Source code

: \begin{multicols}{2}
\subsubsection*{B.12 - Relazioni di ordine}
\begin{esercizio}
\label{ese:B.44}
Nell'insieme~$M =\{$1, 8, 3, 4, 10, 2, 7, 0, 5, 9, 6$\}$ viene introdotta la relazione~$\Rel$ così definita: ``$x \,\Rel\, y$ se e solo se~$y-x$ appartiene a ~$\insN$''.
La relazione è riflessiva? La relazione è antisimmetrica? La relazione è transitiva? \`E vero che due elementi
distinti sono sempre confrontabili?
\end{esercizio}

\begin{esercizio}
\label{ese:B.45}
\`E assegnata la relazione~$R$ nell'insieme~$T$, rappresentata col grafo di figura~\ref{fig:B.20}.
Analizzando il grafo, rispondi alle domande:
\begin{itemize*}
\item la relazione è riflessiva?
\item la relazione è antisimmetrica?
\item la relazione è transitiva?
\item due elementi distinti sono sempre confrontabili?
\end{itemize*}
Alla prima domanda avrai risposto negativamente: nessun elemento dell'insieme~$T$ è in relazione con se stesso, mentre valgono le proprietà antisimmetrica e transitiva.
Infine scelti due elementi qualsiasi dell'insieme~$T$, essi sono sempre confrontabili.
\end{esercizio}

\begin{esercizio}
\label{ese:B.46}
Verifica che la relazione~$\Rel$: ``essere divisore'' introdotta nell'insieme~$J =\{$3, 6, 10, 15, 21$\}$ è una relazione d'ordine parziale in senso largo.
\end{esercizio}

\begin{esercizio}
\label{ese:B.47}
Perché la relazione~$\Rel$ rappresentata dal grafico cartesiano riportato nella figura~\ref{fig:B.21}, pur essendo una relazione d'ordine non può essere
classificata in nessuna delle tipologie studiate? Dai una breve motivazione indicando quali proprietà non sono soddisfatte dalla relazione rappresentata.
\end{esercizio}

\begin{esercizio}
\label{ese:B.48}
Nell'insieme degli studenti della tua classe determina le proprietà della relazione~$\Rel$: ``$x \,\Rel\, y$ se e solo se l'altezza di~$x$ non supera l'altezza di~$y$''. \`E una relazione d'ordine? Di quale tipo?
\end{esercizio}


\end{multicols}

+===+

## The problem:
All lines with the string "label" must be copied from the data.

## Answer to this task:
\label{ese:B.44}
\label{ese:B.45}
\label{ese:B.46}
\label{ese:B.47}
\label{ese:B.48}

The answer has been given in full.